DIRECTIONS FOR THIS TASK
The response must contain every line below in which "String" appears.

(Document images with source code)
__________________________________________________

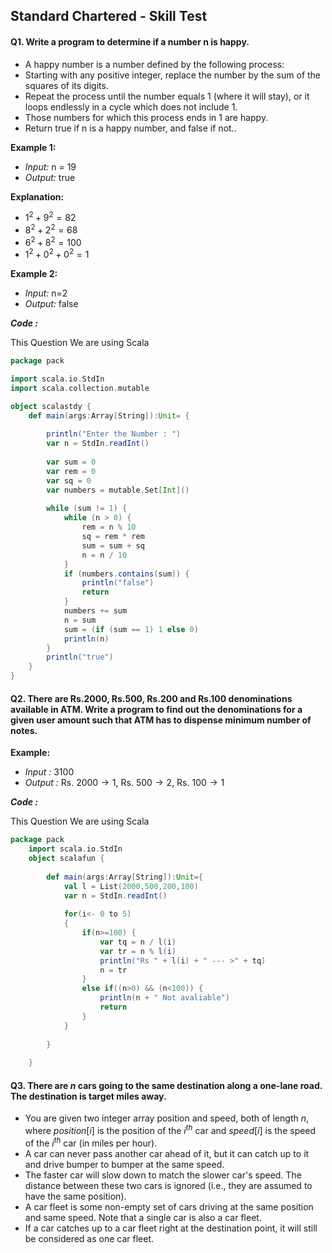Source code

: ## Standard Chartered - Skill Test 

#### Q1. Write a program to determine if a number n is happy.
- A happy number is a number defined by the following process:
- Starting with any positive integer, replace the number by the sum of the squares of its digits.
- Repeat the process until the number equals 1 (where it will stay), or it loops endlessly in a cycle which does not include 1.
- Those numbers for which this process ends in 1 are happy.
- Return true if n is a happy number, and false if not..

**Example 1:**
- *Input:* n = 19
- *Output:* true

**Explanation:**

- $1^2+9^2 = 82$
- $8^2+2^2 = 68$
- $6^2 +8^2 = 100$
- $1^2+0^2+0^2 = 1$

**Example 2:**

- *Input:* n=2
- *Output:* false

***Code :***

This Question We are using Scala

```scala
package pack

import scala.io.StdIn
import scala.collection.mutable

object scalastdy {
	def main(args:Array[String]):Unit= {
		
		println("Enter the Number : ")
		var n = StdIn.readInt()
		
		var sum = 0
		var rem = 0
		var sq = 0
		var numbers = mutable.Set[Int]()
		
		while (sum != 1) {
			while (n > 0) {
				rem = n % 10
				sq = rem * rem
				sum = sum + sq
				n = n / 10
			}
			if (numbers.contains(sum)) {
				println("false")
				return
			}
			numbers += sum
			n = sum
			sum = (if (sum == 1) 1 else 0)
			println(n)
		}
		println("true")
	}	
}
```

#### Q2. There are Rs.2000, Rs.500, Rs.200 and Rs.100 denominations available in ATM. Write a program to find out the denominations for a given user amount such that ATM has to dispense minimum number of notes. 

**Example:** 
- *Input :*  3100 
- *Output :*  Rs.  $2000 \rightarrow 1$, Rs. $500 \rightarrow 2$, Rs. $100 \rightarrow 1$ 

***Code :***

This Question We are using Scala

```scala
package pack
	import scala.io.StdIn
	object scalafun {
		
		def main(args:Array[String]):Unit={
			val l = List(2000,500,200,100)
			var n = StdIn.readInt()
			
			for(i<- 0 to 5)
			{
				if(n>=100) {
					var tq = n / l(i)
					var tr = n % l(i)
					println("Rs " + l(i) + " --- >" + tq)
					n = tr
				}
				else if((n>0) && (n<100)) {
					println(n + " Not avaliable")
					return
				}
			}
			
		}
		
	}

```

#### Q3. There are $n$ cars going to the same destination along a one-lane road. The destination is target miles away.

- You are given two integer array position and speed, both of length $n$, where $position[i]$ is the position of the $i^{th}$ car and $speed[i]$ is the speed of the $i^{th}$ car (in miles per hour).
- A car can never pass another car ahead of it, but it can catch up to it and drive bumper to bumper at the same speed.
- The faster car will slow down to match the slower car's speed. The distance between these two cars is ignored (i.e., they are assumed to have the same position).
- A car fleet is some non-empty set of cars driving at the same position and same speed. Note that a single car is also a car fleet.
-  If a car catches up to a car fleet right at the destination point, it will still be considered as one car fleet.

__________________________________________________

ANSWER BELOW
	def main(args:Array[String]):Unit= {
		def main(args:Array[String]):Unit={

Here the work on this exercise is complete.